**Exercise:** Given the entries that follow, write out exactly the lines starting at the one containing "Model for managing domains." and ending at the one containing "3. **Quest Completion**", both ends included, and only those.

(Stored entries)
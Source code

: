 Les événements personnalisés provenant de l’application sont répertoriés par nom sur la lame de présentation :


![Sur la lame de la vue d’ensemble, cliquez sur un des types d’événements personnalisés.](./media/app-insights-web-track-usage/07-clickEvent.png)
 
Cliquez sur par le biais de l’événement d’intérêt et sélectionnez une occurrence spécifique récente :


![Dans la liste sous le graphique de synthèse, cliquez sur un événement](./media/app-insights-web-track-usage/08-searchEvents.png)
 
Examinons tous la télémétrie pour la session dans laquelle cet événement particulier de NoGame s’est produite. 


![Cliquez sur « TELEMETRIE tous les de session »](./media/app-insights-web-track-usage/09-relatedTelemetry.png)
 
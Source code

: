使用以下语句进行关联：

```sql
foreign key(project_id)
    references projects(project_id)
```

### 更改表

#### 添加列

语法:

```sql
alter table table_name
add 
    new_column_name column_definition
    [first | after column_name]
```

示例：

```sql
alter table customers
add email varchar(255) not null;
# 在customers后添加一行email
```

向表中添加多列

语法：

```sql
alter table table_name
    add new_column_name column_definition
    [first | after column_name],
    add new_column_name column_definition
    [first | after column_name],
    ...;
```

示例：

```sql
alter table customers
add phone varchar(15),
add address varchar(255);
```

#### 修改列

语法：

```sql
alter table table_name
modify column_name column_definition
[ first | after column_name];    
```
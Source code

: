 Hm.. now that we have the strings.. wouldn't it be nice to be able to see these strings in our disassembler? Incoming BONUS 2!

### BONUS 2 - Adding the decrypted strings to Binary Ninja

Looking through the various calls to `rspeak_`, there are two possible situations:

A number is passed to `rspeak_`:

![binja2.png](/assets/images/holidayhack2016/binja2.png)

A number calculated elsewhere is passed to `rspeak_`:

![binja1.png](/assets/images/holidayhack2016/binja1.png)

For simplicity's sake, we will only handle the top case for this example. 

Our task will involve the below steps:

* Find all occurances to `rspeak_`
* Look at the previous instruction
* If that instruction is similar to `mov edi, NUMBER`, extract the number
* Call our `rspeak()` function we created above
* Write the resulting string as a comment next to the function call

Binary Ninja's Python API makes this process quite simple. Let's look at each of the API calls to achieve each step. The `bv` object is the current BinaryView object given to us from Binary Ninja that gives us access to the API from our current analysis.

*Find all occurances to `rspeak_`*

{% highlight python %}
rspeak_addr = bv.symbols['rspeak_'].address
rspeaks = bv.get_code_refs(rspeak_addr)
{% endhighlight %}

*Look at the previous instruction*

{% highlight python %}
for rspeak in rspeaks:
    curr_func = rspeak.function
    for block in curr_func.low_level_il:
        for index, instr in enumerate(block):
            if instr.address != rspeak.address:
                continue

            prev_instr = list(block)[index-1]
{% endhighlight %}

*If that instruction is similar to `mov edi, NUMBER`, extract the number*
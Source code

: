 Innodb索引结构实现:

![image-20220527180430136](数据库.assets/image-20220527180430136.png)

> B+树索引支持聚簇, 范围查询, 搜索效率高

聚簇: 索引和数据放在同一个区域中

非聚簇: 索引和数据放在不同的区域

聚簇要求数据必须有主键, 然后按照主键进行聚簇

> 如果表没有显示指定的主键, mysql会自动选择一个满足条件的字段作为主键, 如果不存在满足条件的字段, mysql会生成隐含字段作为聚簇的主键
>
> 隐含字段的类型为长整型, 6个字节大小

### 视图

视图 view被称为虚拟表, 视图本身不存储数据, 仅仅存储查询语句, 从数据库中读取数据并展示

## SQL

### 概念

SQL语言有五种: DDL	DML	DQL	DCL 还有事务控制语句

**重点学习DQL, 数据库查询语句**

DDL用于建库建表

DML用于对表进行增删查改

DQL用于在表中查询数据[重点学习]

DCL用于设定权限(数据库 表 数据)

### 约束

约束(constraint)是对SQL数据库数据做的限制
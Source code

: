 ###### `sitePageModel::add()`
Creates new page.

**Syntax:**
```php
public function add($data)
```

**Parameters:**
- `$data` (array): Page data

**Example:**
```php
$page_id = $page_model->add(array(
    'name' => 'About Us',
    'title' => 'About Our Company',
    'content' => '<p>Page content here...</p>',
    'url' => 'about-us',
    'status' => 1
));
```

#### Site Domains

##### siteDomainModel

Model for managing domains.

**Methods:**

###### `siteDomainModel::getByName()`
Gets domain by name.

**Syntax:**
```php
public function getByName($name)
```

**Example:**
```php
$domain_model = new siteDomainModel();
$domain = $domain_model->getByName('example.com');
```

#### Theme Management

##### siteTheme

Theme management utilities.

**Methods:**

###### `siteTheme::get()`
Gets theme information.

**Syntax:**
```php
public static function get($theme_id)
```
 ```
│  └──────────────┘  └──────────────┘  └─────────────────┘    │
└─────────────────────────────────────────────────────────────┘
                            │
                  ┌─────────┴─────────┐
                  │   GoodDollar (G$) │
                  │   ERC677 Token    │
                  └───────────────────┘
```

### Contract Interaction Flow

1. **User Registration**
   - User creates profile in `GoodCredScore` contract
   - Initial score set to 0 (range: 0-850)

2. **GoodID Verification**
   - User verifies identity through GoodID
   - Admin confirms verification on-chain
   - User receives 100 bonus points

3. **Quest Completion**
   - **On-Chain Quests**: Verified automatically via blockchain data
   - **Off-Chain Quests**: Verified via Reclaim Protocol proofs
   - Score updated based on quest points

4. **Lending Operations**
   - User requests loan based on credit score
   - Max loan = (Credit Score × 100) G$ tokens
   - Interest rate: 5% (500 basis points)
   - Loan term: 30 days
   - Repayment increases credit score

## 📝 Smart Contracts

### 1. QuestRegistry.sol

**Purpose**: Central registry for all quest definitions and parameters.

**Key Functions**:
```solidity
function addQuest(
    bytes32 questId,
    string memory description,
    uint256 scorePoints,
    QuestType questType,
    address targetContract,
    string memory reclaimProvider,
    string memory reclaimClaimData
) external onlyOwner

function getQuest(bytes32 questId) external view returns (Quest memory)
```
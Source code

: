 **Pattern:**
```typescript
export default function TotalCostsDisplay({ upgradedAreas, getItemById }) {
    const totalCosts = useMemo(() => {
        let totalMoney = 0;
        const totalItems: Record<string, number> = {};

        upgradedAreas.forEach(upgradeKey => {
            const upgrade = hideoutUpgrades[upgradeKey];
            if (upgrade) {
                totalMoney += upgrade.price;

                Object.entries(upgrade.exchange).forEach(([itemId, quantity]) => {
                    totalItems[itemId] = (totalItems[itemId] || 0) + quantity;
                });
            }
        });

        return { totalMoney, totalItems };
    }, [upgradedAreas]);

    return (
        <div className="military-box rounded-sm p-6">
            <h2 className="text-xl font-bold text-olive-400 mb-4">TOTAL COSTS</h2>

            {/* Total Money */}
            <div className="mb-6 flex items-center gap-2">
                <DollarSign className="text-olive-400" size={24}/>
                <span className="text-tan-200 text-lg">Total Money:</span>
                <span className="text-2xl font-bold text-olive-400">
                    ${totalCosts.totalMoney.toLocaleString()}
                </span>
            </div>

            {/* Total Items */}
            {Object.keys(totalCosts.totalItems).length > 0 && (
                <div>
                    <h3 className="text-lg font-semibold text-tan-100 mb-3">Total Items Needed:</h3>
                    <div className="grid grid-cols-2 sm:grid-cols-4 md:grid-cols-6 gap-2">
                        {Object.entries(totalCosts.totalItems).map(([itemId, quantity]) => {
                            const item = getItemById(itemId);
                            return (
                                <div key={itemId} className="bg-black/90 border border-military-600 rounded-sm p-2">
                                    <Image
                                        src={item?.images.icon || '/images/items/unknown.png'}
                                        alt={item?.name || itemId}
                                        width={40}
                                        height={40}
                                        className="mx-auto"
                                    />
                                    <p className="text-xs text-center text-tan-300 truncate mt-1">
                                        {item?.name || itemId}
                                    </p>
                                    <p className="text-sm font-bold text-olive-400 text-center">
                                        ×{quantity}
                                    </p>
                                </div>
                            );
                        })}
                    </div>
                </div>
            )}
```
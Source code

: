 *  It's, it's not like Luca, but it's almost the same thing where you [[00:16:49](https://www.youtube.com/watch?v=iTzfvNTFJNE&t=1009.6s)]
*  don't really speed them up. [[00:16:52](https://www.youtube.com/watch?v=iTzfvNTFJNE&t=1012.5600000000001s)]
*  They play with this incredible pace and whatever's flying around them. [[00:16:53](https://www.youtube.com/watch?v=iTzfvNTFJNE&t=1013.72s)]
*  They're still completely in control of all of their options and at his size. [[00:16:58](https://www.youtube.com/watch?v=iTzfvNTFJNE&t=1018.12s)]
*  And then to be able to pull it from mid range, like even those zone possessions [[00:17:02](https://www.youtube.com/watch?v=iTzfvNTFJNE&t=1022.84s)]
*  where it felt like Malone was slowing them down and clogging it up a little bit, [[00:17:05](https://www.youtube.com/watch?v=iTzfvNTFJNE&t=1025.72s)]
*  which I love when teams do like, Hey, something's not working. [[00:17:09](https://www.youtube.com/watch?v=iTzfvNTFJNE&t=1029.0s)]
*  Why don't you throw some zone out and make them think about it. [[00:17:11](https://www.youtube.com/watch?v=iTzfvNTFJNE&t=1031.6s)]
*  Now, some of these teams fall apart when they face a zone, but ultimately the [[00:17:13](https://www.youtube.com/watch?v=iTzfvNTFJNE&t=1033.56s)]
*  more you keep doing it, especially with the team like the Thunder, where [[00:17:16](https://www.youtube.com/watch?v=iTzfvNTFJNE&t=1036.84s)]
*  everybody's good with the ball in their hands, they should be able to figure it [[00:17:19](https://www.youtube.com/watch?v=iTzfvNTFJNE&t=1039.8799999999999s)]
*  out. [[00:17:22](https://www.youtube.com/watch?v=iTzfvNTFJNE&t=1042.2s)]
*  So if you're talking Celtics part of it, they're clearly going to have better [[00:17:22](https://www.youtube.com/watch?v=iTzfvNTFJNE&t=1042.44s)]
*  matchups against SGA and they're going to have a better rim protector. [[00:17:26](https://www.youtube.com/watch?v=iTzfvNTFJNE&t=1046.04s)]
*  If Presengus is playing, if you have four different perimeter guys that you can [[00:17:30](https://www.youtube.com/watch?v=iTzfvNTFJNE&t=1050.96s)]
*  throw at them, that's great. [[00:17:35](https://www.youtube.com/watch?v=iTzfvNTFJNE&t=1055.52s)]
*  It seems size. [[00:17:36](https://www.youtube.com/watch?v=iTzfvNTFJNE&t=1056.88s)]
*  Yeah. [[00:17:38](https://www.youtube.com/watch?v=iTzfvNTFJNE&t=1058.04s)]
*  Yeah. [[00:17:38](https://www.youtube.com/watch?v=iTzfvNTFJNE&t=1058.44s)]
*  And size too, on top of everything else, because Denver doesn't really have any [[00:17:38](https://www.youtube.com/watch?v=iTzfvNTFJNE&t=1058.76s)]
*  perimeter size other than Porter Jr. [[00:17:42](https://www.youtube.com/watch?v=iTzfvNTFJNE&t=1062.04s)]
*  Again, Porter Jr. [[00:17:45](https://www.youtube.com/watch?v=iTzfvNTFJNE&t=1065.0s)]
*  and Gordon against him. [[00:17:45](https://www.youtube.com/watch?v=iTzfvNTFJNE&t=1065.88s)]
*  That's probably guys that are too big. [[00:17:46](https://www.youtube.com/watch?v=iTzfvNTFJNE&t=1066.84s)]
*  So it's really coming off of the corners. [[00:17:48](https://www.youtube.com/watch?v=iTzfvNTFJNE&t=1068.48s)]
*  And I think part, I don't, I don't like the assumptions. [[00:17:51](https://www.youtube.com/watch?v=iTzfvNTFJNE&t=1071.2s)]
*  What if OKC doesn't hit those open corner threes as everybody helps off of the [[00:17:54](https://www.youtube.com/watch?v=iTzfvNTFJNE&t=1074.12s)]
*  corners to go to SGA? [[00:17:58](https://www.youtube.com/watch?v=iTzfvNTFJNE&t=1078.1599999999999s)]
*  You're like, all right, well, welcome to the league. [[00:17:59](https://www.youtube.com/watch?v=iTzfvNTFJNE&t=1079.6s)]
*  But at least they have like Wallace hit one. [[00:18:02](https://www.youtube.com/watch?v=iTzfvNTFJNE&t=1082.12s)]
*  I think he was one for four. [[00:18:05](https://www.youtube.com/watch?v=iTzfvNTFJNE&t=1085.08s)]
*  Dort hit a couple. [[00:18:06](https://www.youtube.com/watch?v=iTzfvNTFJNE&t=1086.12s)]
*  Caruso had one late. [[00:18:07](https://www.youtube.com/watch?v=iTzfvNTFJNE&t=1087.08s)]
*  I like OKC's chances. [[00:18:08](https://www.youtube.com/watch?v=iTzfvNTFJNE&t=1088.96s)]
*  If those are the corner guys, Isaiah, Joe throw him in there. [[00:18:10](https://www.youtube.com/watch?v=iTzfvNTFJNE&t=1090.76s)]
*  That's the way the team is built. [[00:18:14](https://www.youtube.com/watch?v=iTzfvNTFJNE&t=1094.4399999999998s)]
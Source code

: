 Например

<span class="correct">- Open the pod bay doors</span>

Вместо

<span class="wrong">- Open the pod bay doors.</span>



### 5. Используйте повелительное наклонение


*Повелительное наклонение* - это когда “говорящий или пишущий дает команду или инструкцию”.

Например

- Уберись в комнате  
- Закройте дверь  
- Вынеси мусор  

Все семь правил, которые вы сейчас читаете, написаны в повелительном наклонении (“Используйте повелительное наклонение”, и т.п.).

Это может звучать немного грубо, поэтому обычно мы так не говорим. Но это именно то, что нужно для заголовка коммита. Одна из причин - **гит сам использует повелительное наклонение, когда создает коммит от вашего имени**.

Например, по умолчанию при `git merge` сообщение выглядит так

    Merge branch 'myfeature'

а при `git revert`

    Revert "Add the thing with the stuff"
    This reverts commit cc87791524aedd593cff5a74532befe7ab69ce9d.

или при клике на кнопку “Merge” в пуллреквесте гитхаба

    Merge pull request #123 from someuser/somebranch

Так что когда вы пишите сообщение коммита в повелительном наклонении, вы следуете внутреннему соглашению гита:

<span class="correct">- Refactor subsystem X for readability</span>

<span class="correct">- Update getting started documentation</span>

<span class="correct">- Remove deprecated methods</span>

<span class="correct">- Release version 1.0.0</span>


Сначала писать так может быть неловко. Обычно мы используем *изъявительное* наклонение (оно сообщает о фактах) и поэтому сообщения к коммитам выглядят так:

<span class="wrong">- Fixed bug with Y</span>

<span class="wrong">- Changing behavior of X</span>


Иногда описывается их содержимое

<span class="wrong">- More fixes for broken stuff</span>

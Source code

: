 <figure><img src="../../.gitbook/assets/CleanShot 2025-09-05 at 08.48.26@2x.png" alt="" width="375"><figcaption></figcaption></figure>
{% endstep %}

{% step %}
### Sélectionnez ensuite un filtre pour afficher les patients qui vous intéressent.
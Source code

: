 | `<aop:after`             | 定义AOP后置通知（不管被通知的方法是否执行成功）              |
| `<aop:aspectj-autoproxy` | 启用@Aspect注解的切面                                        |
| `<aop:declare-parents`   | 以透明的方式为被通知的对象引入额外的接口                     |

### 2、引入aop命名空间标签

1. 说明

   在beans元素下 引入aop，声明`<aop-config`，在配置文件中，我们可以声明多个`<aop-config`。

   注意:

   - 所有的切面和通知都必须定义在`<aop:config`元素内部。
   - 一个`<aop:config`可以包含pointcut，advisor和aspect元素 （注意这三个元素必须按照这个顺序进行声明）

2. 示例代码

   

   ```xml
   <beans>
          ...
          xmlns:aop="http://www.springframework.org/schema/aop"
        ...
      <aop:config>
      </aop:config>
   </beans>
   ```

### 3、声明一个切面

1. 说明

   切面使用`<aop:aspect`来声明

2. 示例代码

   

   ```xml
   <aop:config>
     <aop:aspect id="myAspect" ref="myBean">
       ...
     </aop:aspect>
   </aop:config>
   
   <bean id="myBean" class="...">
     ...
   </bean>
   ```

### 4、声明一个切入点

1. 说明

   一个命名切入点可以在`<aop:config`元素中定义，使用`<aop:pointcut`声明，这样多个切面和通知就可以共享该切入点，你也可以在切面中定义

**Result of the exercise:**
Model for managing domains.

**Methods:**

###### `siteDomainModel::getByName()`
Gets domain by name.

**Syntax:**
```php
public function getByName($name)
```

**Example:**
```php
$domain_model = new siteDomainModel();
$domain = $domain_model->getByName('example.com');
```

#### Theme Management

##### siteTheme

Theme management utilities.

**Methods:**

###### `siteTheme::get()`
Gets theme information.

**Syntax:**
```php
public static function get($theme_id)
```
 ```
│  └──────────────┘  └──────────────┘  └─────────────────┘    │
└─────────────────────────────────────────────────────────────┘
                            │
                  ┌─────────┴─────────┐
                  │   GoodDollar (G$) │
                  │   ERC677 Token    │
                  └───────────────────┘
```

### Contract Interaction Flow

1. **User Registration**
   - User creates profile in `GoodCredScore` contract
   - Initial score set to 0 (range: 0-850)

2. **GoodID Verification**
   - User verifies identity through GoodID
   - Admin confirms verification on-chain
   - User receives 100 bonus points

3. **Quest Completion**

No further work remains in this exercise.